Unnamed: 0_level_0,Unnamed: 1_level_0,member_id
source_id,grid_label,Unnamed: 2_level_1
CESM2,gn,3
CESM2-WACCM,gn,1
CESM2-WACCM,gr,3
CanESM5,gn,18
CanESM5-CanOE,gn,3
GFDL-ESM4,gr,1
UKESM1-0-LL,gn,5


These are not a lot of members. I suspect this is due to the fact that we are missing some of the variables (pco2 probably) for many of the members, and some members for the scenario experiments. 
From this result I think `CanESM5` is the logical starting point for this project with data for 18 members available.

I will work on adding more of the data, but first lets take a look at more common variables and how many members are available.

In [12]:
cat = col.search(
    variable_id=['spco2'],
    table_id='Omon',
    experiment_id=['historical'],
    require_all_on=['source_id', 'member_id', 'grid_label']
)
cat.df.groupby(['source_id', 'grid_label'])[['member_id']].nunique()

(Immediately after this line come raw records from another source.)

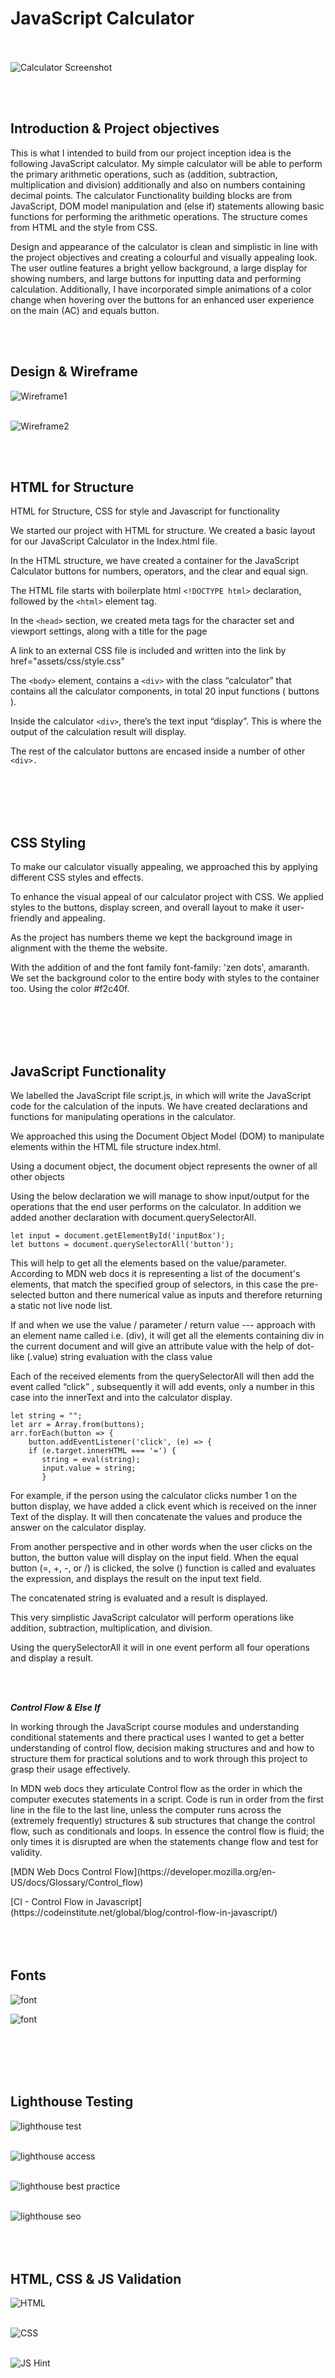 # JavaScript Calculator
<br></br>
![Calculator Screenshot](https://github.com/NigelFinegan5p/project-2/blob/main/docs/wireframe/screenshot1..jpg)

<br></br>

## Introduction & Project objectives

This is what I intended to build from our project inception idea is the following JavaScript calculator. My simple calculator will be able to perform the primary arithmetic operations, such as (addition, subtraction, multiplication and division) additionally and also on numbers containing decimal points. The calculator Functionality building blocks are from JavaScript, DOM model manipulation and (else if) statements allowing basic functions for performing the arithmetic operations. The structure comes from HTML and the style from CSS.

Design and appearance of the calculator is clean and simplistic in line with the project objectives and creating a colourful and visually appealing look. The user outline features a bright yellow background, a large display for showing numbers, and large buttons for inputting data and performing calculation. Additionally, I have incorporated simple animations of a color change when hovering over the buttons for an enhanced user experience on the main (AC) and equals button.

<br></br>

## Design & Wireframe
<p></p>

![Wireframe1](https://github.com/NigelFinegan5p/project-2/blob/main/docs/wireframe/wireframe1..jpg)
<br></br>

![Wireframe2](https://github.com/NigelFinegan5p/project-2/blob/main/docs/wireframe/wireframe2..jpg)
<p></p>
<br></br>

## HTML for Structure
HTML for Structure, CSS for style and Javascript for functionality

We started our project with HTML for structure. 
We created a basic  layout for our JavaScript Calculator in the Index.html file.

In the HTML structure, we have created a container for the JavaScript Calculator buttons for numbers, operators, and the clear and equal sign.

The HTML file starts with boilerplate html `<!DOCTYPE html>` declaration, followed by the `<html>` element tag.

In the `<head>` section, we created meta tags for the character set and viewport settings, along with a title for the page <title>Calculator-Javascript</title>

A link to an external CSS file is included and written into the link by href="assets/css/style.css"

The `<body>` element, contains a `<div>` with the class “calculator” that contains all the calculator components, in total 20 input functions ( buttons ).

Inside the calculator `<div>`, there’s the text input “display”. This is where the output of the calculation result will display.

The rest of the calculator buttons are encased inside a number of other `<div>.`

<br></br>
<br></br>

## CSS Styling

To make our calculator visually appealing, we approached this by applying different CSS styles and effects.

To enhance the visual appeal of our calculator project with CSS. We applied styles to the buttons, display screen, and overall layout to make it user-friendly and appealing.

As the project has numbers theme we kept the background image in alignment with the theme the website.

With the addition of and the font family font-family: 'zen dots', amaranth. We set the background color to the entire body with styles to the container too. Using the color #f2c40f.

<br></br>
<br></br>

## JavaScript Functionality

We labelled the JavaScript file script.js, in which will write the JavaScript code for the calculation of the inputs. We have created declarations and functions for manipulating operations in the calculator.

We approached this using the Document Object Model (DOM) to manipulate elements within the HTML file structure index.html.

Using a document object, the document object represents the owner of all other objects

Using the below declaration we will manage to show input/output for the operations that the end user performs on the calculator. In addition we added another declaration with document.querySelectorAll.

    let input = document.getElementById('inputBox');
    let buttons = document.querySelectorAll('button');
    
This will help to get all the elements based on the value/parameter. According to MDN web docs it is representing a list of the document's elements, that match the specified group of selectors, in this case the pre-selected button and there numerical value as inputs and therefore returning a static not live node list.

If and when we use the value / parameter / return value --- approach with an element name called i.e. (div), it will get all the elements containing div in the current document and will give an attribute value with the help of dot-like (.value) string evaluation with the class value

Each of the received elements from the querySelectorAll will then add the event called “click” , subsequently it will add events, only a number in this case into the innerText and into the calculator display.

    let string = "";
    let arr = Array.from(buttons);
    arr.forEach(button => {
        button.addEventListener('click', (e) => {
        if (e.target.innerHTML === '=') {
           string = eval(string);
           input.value = string;
           }

For example, if the person using the calculator clicks number 1 on the button display, we have added a click event which is received on the inner Text of the display. It will then concatenate the values and produce the answer on the calculator display.

From another perspective and in other words when the user clicks on the button, the button value will display on the input field. When the equal button (=, +, -, or /) is clicked, the solve () function is called and evaluates the expression, and displays the result on the input text field.

The concatenated string is evaluated and a result is displayed.

This very simplistic JavaScript calculator will perform operations like addition, subtraction, multiplication, and division.

Using the querySelectorAll it will in one event perform all four operations and display a result.

<br></br>

***Control Flow & Else If***

In working through the JavaScript course modules and understanding conditional statements and there practical uses I wanted to get a better understanding of control flow, decision making structures and and how to structure them for practical solutions and to work through this project to grasp their usage effectively.

In MDN web docs they articulate Control flow as the order in which the computer executes statements in a script. Code is run in order from the first line in the file to the last line, unless the computer runs across the (extremely frequently) structures & sub structures that change the control flow, such as conditionals and loops.
In essence the control flow is fluid; the only times it is disrupted are when the statements change flow and test for validity. 
<p></p>
[MDN Web Docs Control Flow](https://developer.mozilla.org/en-US/docs/Glossary/Control_flow)<p></P>
[CI - Control Flow in Javascript](https://codeinstitute.net/global/blog/control-flow-in-javascript/)
<br></br>
<br></br>

## Fonts

![font](https://github.com/NigelFinegan5p/project-2/blob/main/docs/screenshots/fonts.jpg)

<p></p>

![font](https://github.com/NigelFinegan5p/project-2/blob/main/docs/screenshots/fonts2.jpg)

<br></br>
<br></br>

## Lighthouse Testing
![lighthouse test](https://github.com/NigelFinegan5p/project-2/blob/main/docs/validation/lighthouse.test.jpg)
<br></br>

![lighthouse access](https://github.com/NigelFinegan5p/project-2/blob/main/docs/validation/lighthouse.accessibility.jpg)
<br></br>

![lighthouse best practice](https://github.com/NigelFinegan5p/project-2/blob/main/docs/validation/lighthouse.bestpractice.jpg)
<br></br>

![lighthouse seo](https://github.com/NigelFinegan5p/project-2/blob/main/docs/validation/lighthouse.seo.jpg)
<br></br>
<br></br>

## HTML, CSS & JS Validation

![HTML](https://github.com/NigelFinegan5p/project-2/blob/main/docs/validation/validation.html.jpg)
<br></br>

![CSS](https://github.com/NigelFinegan5p/project-2/blob/main/docs/validation/validation.css.jpg)
<br></br>

![JS Hint](https://github.com/NigelFinegan5p/project-2/blob/main/docs/validation/validation.js.jpg)
<br></br>
<br></br>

Unnamed: 0_level_0,Unnamed: 1_level_0,member_id
source_id,grid_label,Unnamed: 2_level_1
ACCESS-ESM1-5,gn,9
CESM2,gn,11
CESM2,gr,11
CESM2-FV2,gn,3
CESM2-FV2,gr,3
CESM2-WACCM,gn,3
CESM2-WACCM,gr,3
CESM2-WACCM-FV2,gn,3
CESM2-WACCM-FV2,gr,3
CNRM-ESM2-1,gn,11


This looks promising. There are 10 models that have 9+ members. I am confident that we can find and upload the data from ESGF for this.